Amino Acid Metabolism: Objectives
1. Few questions…
a. Which amino acids are the essential ones and which are nonessential?
i. Essential – there are no biosynthetic pathways or not synthesized in adequate
quantities
1. Arginine **Conditionally essential (can be made from glutamate +
aspartate)
2. Histidine **Conditionally essential
3. Isoleucine
4. Leucine
5. Lysine
6. Methionine
7. Phenylalanine
8. Theronine
9. Tryptophan
10. Valine
ii. Nonessential
1. Alanine (made from pyruvate and an amino acid)
2. Asparagine (made from aspartate + glutamine)
3. Aspartate (made from oxaloacetate)
4. Cysteine **Made from methionine (+ serine)
5. Glutamate (made from aspartate + alpha-ketogluterate)
6. Glutamine (made from glutamate and ammonia)

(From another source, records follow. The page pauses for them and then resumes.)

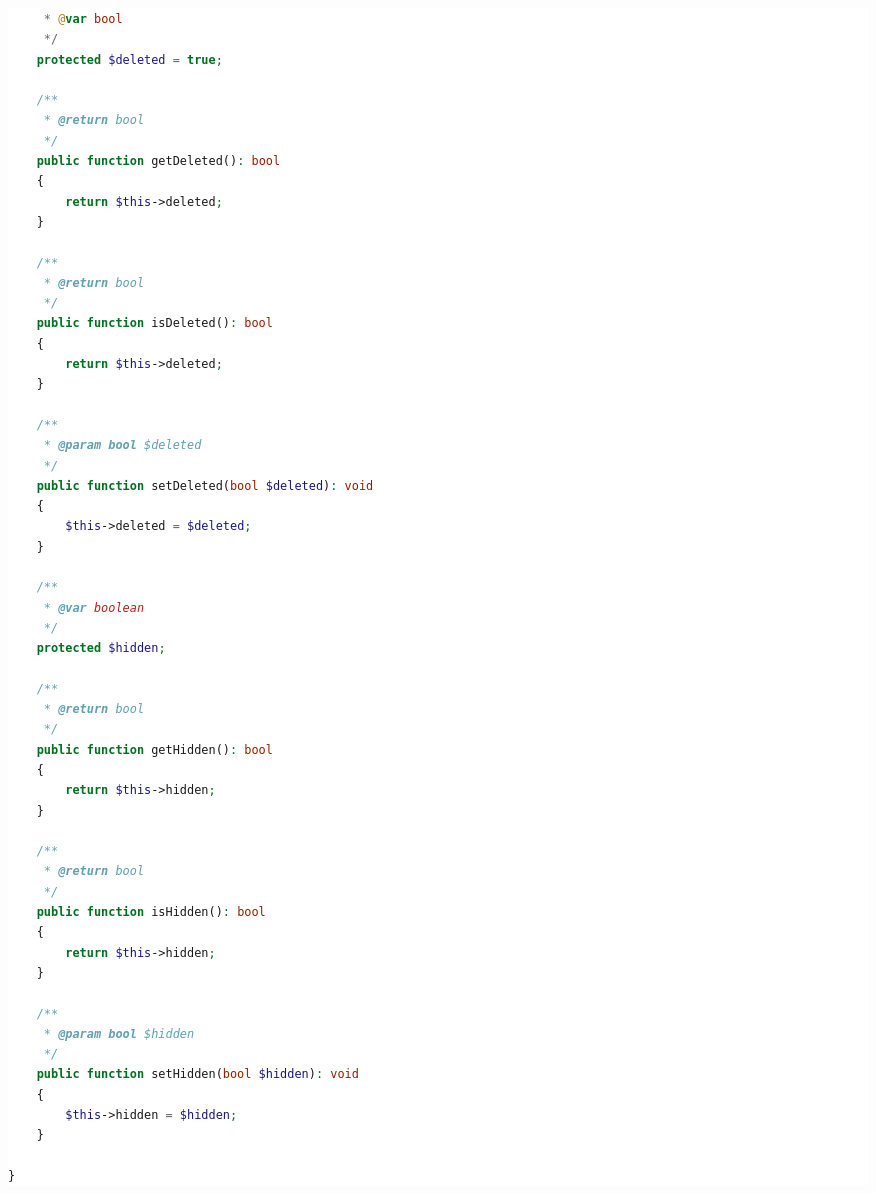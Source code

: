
 ```php
     * @var bool
     */
    protected $deleted = true;

    /**
     * @return bool
     */
    public function getDeleted(): bool
    {
        return $this->deleted;
    }

    /**
     * @return bool
     */
    public function isDeleted(): bool
    {
        return $this->deleted;
    }

    /**
     * @param bool $deleted
     */
    public function setDeleted(bool $deleted): void
    {
        $this->deleted = $deleted;
    }

    /**
     * @var boolean
     */
    protected $hidden;

    /**
     * @return bool
     */
    public function getHidden(): bool
    {
        return $this->hidden;
    }

    /**
     * @return bool
     */
    public function isHidden(): bool
    {
        return $this->hidden;
    }

    /**
     * @param bool $hidden
     */
    public function setHidden(bool $hidden): void
    {
        $this->hidden = $hidden;
    }

}
```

7. Glycine (made from threonine)
8. Proline (made from glutamate)
9. Serine (made from glutamate or glycine or choline)
10. Tyrosine**Made from phenylalanine
b. Which nonessential amino acids are derived directly from an essential amino acid?
i. They are readily made from intermediates of central pathways
c. Which amino acids are conditionally essential and why?
i. Arginine – not essential if have adequate glutamate and aspartate
ii. Histidine – essential in infants (pathway is present as age)
d. Methionine: need in higher amounts (solely responsible for making Cysteine)
e. Phenylalanine: need in higher amounts (solely responsible for making Tyrosine)
2. How are amino acids absorbed in small intestine?
a. Amino acids are taken up by enterocytes in the small intestine
i. AAs transfer through enterocytes to the portal circulation by diffusion,
facilitated diffusion, or active transport
3. What molecules serve as carriers of nitrogen?
a. Glutamine (in a number of pathways)
b. Alanine (inter-organ transfer of nitrogen…as in glucose-alanine cycle)
c. Urea (transfers N in blood for excretion in the urine is its ONLY function)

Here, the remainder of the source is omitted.